* [LISTED RECORDS]:

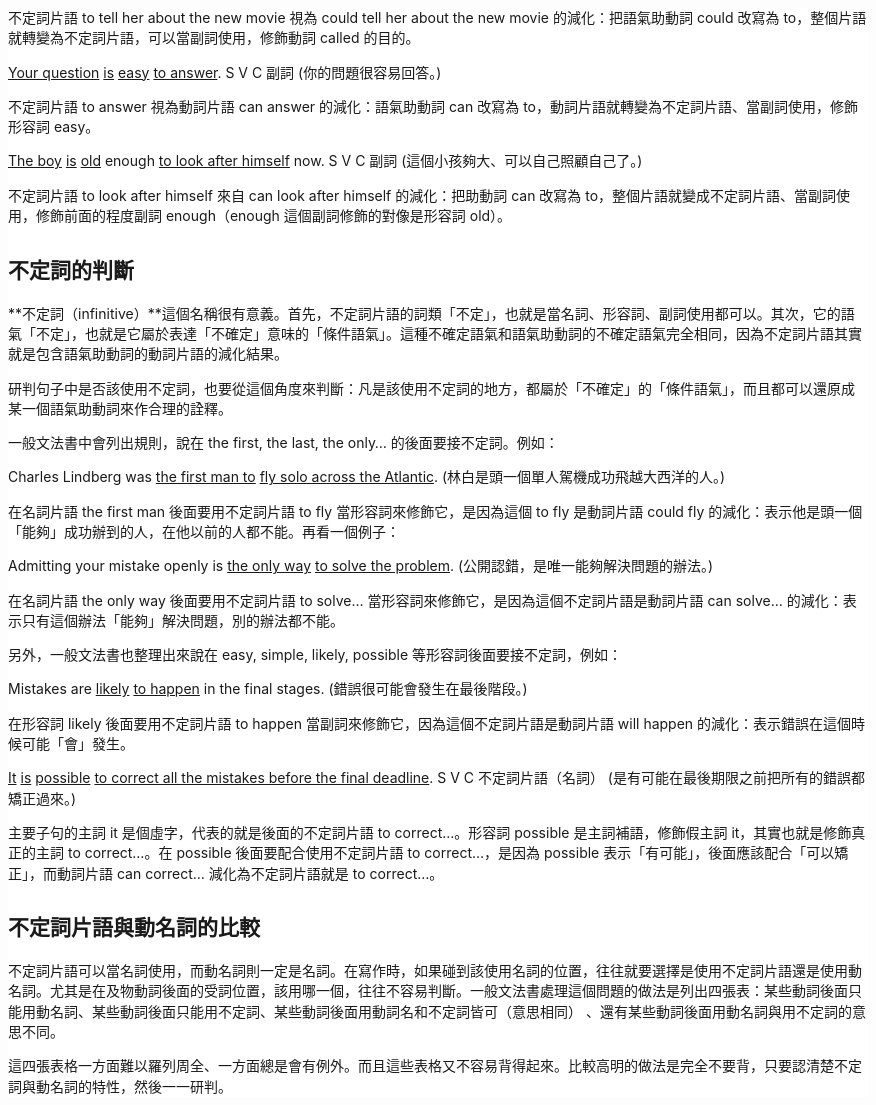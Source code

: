 不定詞片語 to tell her about the new movie 視為 could tell her about the new movie 的減化：把語氣助動詞 could 改寫為 to，整個片語就轉變為不定詞片語，可以當副詞使用，修飾動詞 called 的目的。

<u>Your question</u> <u>is</u> <u>easy</u> <u>to answer</u>.
S V C 副詞
(你的問題很容易回答。)

不定詞片語 to answer 視為動詞片語 can answer 的減化：語氣助動詞 can 改寫為 to，動詞片語就轉變為不定詞片語、當副詞使用，修飾形容詞 easy。

<u>The boy</u> <u>is</u> <u>old</u> enough <u>to look after himself</u> now.
S V C 副詞
(這個小孩夠大、可以自己照顧自己了。)

不定詞片語 to look after himself 來自 can look after himself 的減化：把助動詞 can 改寫為 to，整個片語就變成不定詞片語、當副詞使用，修飾前面的程度副詞 enough（enough 這個副詞修飾的對像是形容詞 old）。

## 不定詞的判斷

**不定詞（infinitive）**這個名稱很有意義。首先，不定詞片語的詞類「不定」，也就是當名詞、形容詞、副詞使用都可以。其次，它的語氣「不定」，也就是它屬於表達「不確定」意味的「條件語氣」。這種不確定語氣和語氣助動詞的不確定語氣完全相同，因為不定詞片語其實就是包含語氣助動詞的動詞片語的減化結果。

研判句子中是否該使用不定詞，也要從這個角度來判斷：凡是該使用不定詞的地方，都屬於「不確定」的「條件語氣」，而且都可以還原成某一個語氣助動詞來作合理的詮釋。

一般文法書中會列出規則，說在 the first, the last, the only… 的後面要接不定詞。例如：

Charles Lindberg was <u>the first man to</u> <u>fly solo across the Atlantic</u>.
(林白是頭一個單人駕機成功飛越大西洋的人。)

在名詞片語 the first man 後面要用不定詞片語 to fly 當形容詞來修飾它，是因為這個 to fly 是動詞片語 could fly 的減化：表示他是頭一個「能夠」成功辦到的人，在他以前的人都不能。再看一個例子：

Admitting your mistake openly is <u>the only way</u> <u>to solve the problem</u>.
(公開認錯，是唯一能夠解決問題的辦法。)

在名詞片語 the only way 後面要用不定詞片語 to solve… 當形容詞來修飾它，是因為這個不定詞片語是動詞片語 can solve… 的減化：表示只有這個辦法「能夠」解決問題，別的辦法都不能。

另外，一般文法書也整理出來說在 easy, simple, likely, possible 等形容詞後面要接不定詞，例如：

Mistakes are <u>likely</u> <u>to happen</u> in the final stages.
(錯誤很可能會發生在最後階段。)

在形容詞 likely 後面要用不定詞片語 to happen 當副詞來修飾它，因為這個不定詞片語是動詞片語 will happen 的減化：表示錯誤在這個時候可能「會」發生。

<u>It</u> <u>is</u> <u>possible</u> <u>to correct all the mistakes before the final deadline</u>.
S V C 不定詞片語（名詞）
(是有可能在最後期限之前把所有的錯誤都矯正過來。)

主要子句的主詞 it 是個虛字，代表的就是後面的不定詞片語 to correct…。形容詞 possible 是主詞補語，修飾假主詞 it，其實也就是修飾真正的主詞 to correct…。在 possible 後面要配合使用不定詞片語 to correct…，是因為 possible 表示「有可能」，後面應該配合「可以矯正」，而動詞片語 can correct… 減化為不定詞片語就是 to correct…。

## 不定詞片語與動名詞的比較

不定詞片語可以當名詞使用，而動名詞則一定是名詞。在寫作時，如果碰到該使用名詞的位置，往往就要選擇是使用不定詞片語還是使用動名詞。尤其是在及物動詞後面的受詞位置，該用哪一個，往往不容易判斷。一般文法書處理這個問題的做法是列出四張表：某些動詞後面只能用動名詞、某些動詞後面只能用不定詞、某些動詞後面用動詞名和不定詞皆可（意思相同） 、還有某些動詞後面用動名詞與用不定詞的意思不同。

這四張表格一方面難以羅列周全、一方面總是會有例外。而且這些表格又不容易背得起來。比較高明的做法是完全不要背，只要認清楚不定詞與動名詞的特性，然後一一研判。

* [EXERCISE GOAL]:
Beginning at the line that holds "不定詞片語 to look", reproduce the lines exactly up to and including the final line of the entries.

* [RESULT]:
不定詞片語 to look after himself 來自 can look after himself 的減化：把助動詞 can 改寫為 to，整個片語就變成不定詞片語、當副詞使用，修飾前面的程度副詞 enough（enough 這個副詞修飾的對像是形容詞 old）。

## 不定詞的判斷

**不定詞（infinitive）**這個名稱很有意義。首先，不定詞片語的詞類「不定」，也就是當名詞、形容詞、副詞使用都可以。其次，它的語氣「不定」，也就是它屬於表達「不確定」意味的「條件語氣」。這種不確定語氣和語氣助動詞的不確定語氣完全相同，因為不定詞片語其實就是包含語氣助動詞的動詞片語的減化結果。

研判句子中是否該使用不定詞，也要從這個角度來判斷：凡是該使用不定詞的地方，都屬於「不確定」的「條件語氣」，而且都可以還原成某一個語氣助動詞來作合理的詮釋。

一般文法書中會列出規則，說在 the first, the last, the only… 的後面要接不定詞。例如：

Charles Lindberg was <u>the first man to</u> <u>fly solo across the Atlantic</u>.
(林白是頭一個單人駕機成功飛越大西洋的人。)

在名詞片語 the first man 後面要用不定詞片語 to fly 當形容詞來修飾它，是因為這個 to fly 是動詞片語 could fly 的減化：表示他是頭一個「能夠」成功辦到的人，在他以前的人都不能。再看一個例子：

Admitting your mistake openly is <u>the only way</u> <u>to solve the problem</u>.
(公開認錯，是唯一能夠解決問題的辦法。)

在名詞片語 the only way 後面要用不定詞片語 to solve… 當形容詞來修飾它，是因為這個不定詞片語是動詞片語 can solve… 的減化：表示只有這個辦法「能夠」解決問題，別的辦法都不能。

另外，一般文法書也整理出來說在 easy, simple, likely, possible 等形容詞後面要接不定詞，例如：

Mistakes are <u>likely</u> <u>to happen</u> in the final stages.
(錯誤很可能會發生在最後階段。)

在形容詞 likely 後面要用不定詞片語 to happen 當副詞來修飾它，因為這個不定詞片語是動詞片語 will happen 的減化：表示錯誤在這個時候可能「會」發生。

<u>It</u> <u>is</u> <u>possible</u> <u>to correct all the mistakes before the final deadline</u>.
S V C 不定詞片語（名詞）
(是有可能在最後期限之前把所有的錯誤都矯正過來。)

主要子句的主詞 it 是個虛字，代表的就是後面的不定詞片語 to correct…。形容詞 possible 是主詞補語，修飾假主詞 it，其實也就是修飾真正的主詞 to correct…。在 possible 後面要配合使用不定詞片語 to correct…，是因為 possible 表示「有可能」，後面應該配合「可以矯正」，而動詞片語 can correct… 減化為不定詞片語就是 to correct…。

## 不定詞片語與動名詞的比較

不定詞片語可以當名詞使用，而動名詞則一定是名詞。在寫作時，如果碰到該使用名詞的位置，往往就要選擇是使用不定詞片語還是使用動名詞。尤其是在及物動詞後面的受詞位置，該用哪一個，往往不容易判斷。一般文法書處理這個問題的做法是列出四張表：某些動詞後面只能用動名詞、某些動詞後面只能用不定詞、某些動詞後面用動詞名和不定詞皆可（意思相同） 、還有某些動詞後面用動名詞與用不定詞的意思不同。

這四張表格一方面難以羅列周全、一方面總是會有例外。而且這些表格又不容易背得起來。比較高明的做法是完全不要背，只要認清楚不定詞與動名詞的特性，然後一一研判。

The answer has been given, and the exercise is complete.